Culture

Two Trans People of Color Have Already Reportedly Been Killed in 2021


 

Just two weeks into the new year, two transgender people of color have already lost their lives to violence in the United States. The death of a third individual is currently under investigation.

Tyianna Alexander, a 28-year-old Black, transgender woman who sometimes went by the nickname “Davarea,” was shot and killed in the Gresham Auburn district of south side Chicago on January 6. According to the Chicago Sun-Times newspaper, Alexander was shot in the head by an unidentified gunman driving a silver vehicle on the 800 block of West 75th Street.

The altercation reportedly took place around 5a.m., and Alexander is said to have died at the scene. A friend who was present during the shooting, Brandon Gowdy, was transported to Chicago Medical Center after being shot in the arm and succumbed to his injuries during his brief hospitalization.

Alexander, whose death marked the first recorded trans homicide in 2021, was celebrated by friends and community members following her untimely passing. In a statement released by the National Black Justice Coalition, trans advocate and longtime friend Beverly Ross remembered her as someone who “loved to dance, had a great sense of humor, enjoyed life when she could, and just wanted to be able to ‘vibe and thrive.’”

“I am really tired of seeing us get killed,” Ross added in the press release.

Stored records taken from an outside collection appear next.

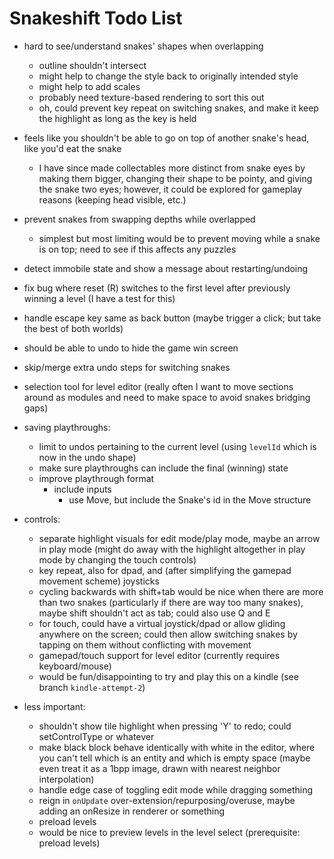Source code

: # Snakeshift Todo List

- hard to see/understand snakes' shapes when overlapping
  - outline shouldn't intersect 
  - might help to change the style back to originally intended style
  - might help to add scales
  - probably need texture-based rendering to sort this out
  - oh, could prevent key repeat on switching snakes, and make it keep the highlight as long as the key is held
- feels like you shouldn't be able to go on top of another snake's head, like you'd eat the snake
  - I have since made collectables more distinct from snake eyes by making them bigger, changing their shape to be pointy, and giving the snake two eyes; however, it could be explored for gameplay reasons (keeping head visible, etc.)

- prevent snakes from swapping depths while overlapped
  - simplest but most limiting would be to prevent moving while a snake is on top; need to see if this affects any puzzles
- detect immobile state and show a message about restarting/undoing
- fix bug where reset (R) switches to the first level after previously winning a level (I have a test for this)
- handle escape key same as back button (maybe trigger a click; but take the best of both worlds)
- should be able to undo to hide the game win screen
- skip/merge extra undo steps for switching snakes
- selection tool for level editor (really often I want to move sections around as modules and need to make space to avoid snakes bridging gaps)

- saving playthroughs:
  - limit to undos pertaining to the current level (using `levelId` which is now in the undo shape)
  - make sure playthroughs can include the final (winning) state
  - improve playthrough format
    - include inputs
      - use Move, but include the Snake's id in the Move structure

- controls:
  - separate highlight visuals for edit mode/play mode, maybe an arrow in play mode (might do away with the highlight altogether in play mode by changing the touch controls)
  - key repeat, also for dpad, and (after simplifying the gamepad movement scheme) joysticks
  - cycling backwards with shift+tab would be nice when there are more than two snakes (particularly if there are way too many snakes), maybe shift shouldn't act as tab; could also use Q and E
  - for touch, could have a virtual joystick/dpad or allow gliding anywhere on the screen; could then allow switching snakes by tapping on them without conflicting with movement
  - gamepad/touch support for level editor (currently requires keyboard/mouse)
  - would be fun/disappointing to try and play this on a kindle (see branch `kindle-attempt-2`)

- less important:
  - shouldn't show tile highlight when pressing 'Y' to redo; could setControlType or whatever
  - make black block behave identically with white in the editor, where you can't tell which is an entity and which is empty space (maybe even treat it as a 1bpp image, drawn with nearest neighbor interpolation)
  - handle edge case of toggling edit mode while dragging something
  - reign in `onUpdate` over-extension/repurposing/overuse, maybe adding an onResize in renderer or something
  - preload levels
  - would be nice to preview levels in the level select (prerequisite: preload levels)

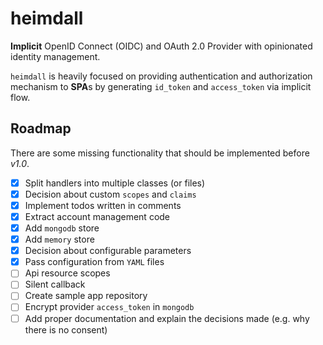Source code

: # heimdall

**Implicit** OpenID Connect (OIDC) and OAuth 2.0 Provider with opinionated identity management.

`heimdall` is heavily focused on providing authentication and authorization mechanism to **SPA**s by generating `id_token` and `access_token` via implicit flow.

## Roadmap

There are some missing functionality that should be implemented before *v1.0*.

- [x] Split handlers into multiple classes (or files)
- [x] Decision about custom `scopes` and `claims`
- [x] Implement todos written in comments
- [x] Extract account management code
- [x] Add `mongodb` store
- [x] Add `memory` store
- [x] Decision about configurable parameters
- [x] Pass configuration from `YAML` files
- [ ] Api resource scopes
- [ ] Silent callback
- [ ] Create sample app repository
- [ ] Encrypt provider `access_token` in `mongodb`
- [ ] Add proper documentation and explain the decisions made (e.g. why there is no consent)
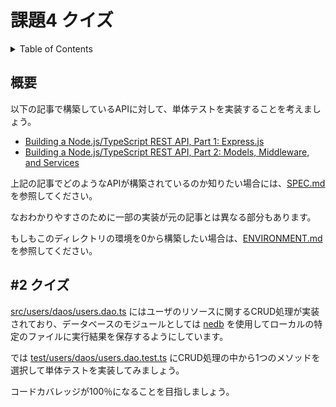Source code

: # 課題4 クイズ

<!-- START doctoc generated TOC please keep comment here to allow auto update -->
<!-- DON'T EDIT THIS SECTION, INSTEAD RE-RUN doctoc TO UPDATE -->
<details>
<summary>Table of Contents</summary>

- [概要](#%E6%A6%82%E8%A6%81)
- [&#035;2 クイズ](#2-%E3%82%AF%E3%82%A4%E3%82%BA)

</details>
<!-- END doctoc generated TOC please keep comment here to allow auto update -->

## 概要

以下の記事で構築しているAPIに対して、単体テストを実装することを考えましょう。

- [Building a Node.js/TypeScript REST API, Part 1: Express.js](https://www.toptal.com/express-js/nodejs-typescript-rest-api-pt-1)
- [Building a Node.js/TypeScript REST API, Part 2: Models, Middleware, and Services](https://www.toptal.com/express-js/nodejs-typescript-rest-api-pt-2)

上記の記事でどのようなAPIが構築されているのか知りたい場合には、[SPEC.md](./SPEC.md) を参照してください。

なおわかりやすさのために一部の実装が元の記事とは異なる部分もあります。

もしもこのディレクトリの環境を0から構築したい場合は、[ENVIRONMENT.md](./ENVIRONMENT.md) を参照してください。

## #2 クイズ

[src/users/daos/users.dao.ts](src/users/daos/users.dao.ts) にはユーザのリソースに関するCRUD処理が実装されており、データベースのモジュールとしては [nedb](https://github.com/louischatriot/nedb/) を使用してローカルの特定のファイルに実行結果を保存するようにしています。

では [test/users/daos/users.dao.test.ts](test/users/daos/users.dao.test.ts) にCRUD処理の中から1つのメソッドを選択して単体テストを実装してみましょう。

コードカバレッジが100％になることを目指しましょう。
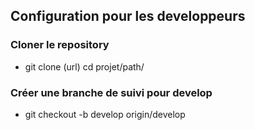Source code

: 

## Configuration pour les developpeurs

### Cloner le repository
- git clone (url)
cd projet/path/

### Créer une branche de suivi pour develop
- git checkout -b  develop origin/develop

LaSaia Wade, executive director of the Chicago-based advocacy group Brave Space Alliance, echoed those sentiments in comments shared with them. She remembered Alexander, who was a client of the organization, as “the life of the party, that person that made you want to dance even when the music and everything was horrible.”

Wade added that Alexander’s loss was a particularly difficult burden for Chicago’s trans community to bear after the murder of another Black, trans woman just weeks earlier: Courtney “Eshay” Key, a 25-year-old who was reportedly killed on Christmas Day. Key’s death accounted for one of the 44 trans lives lost to violence in 2020, the highest number on record since the Human Rights Campaign first began tracking anti-trans homicides.

“Both of the ladies were youth here in Chicago and high spirit, trying to figure life out as trans women,” Wade said in email. “Losing these to babies hit us hard, especially while we are building community with each other.”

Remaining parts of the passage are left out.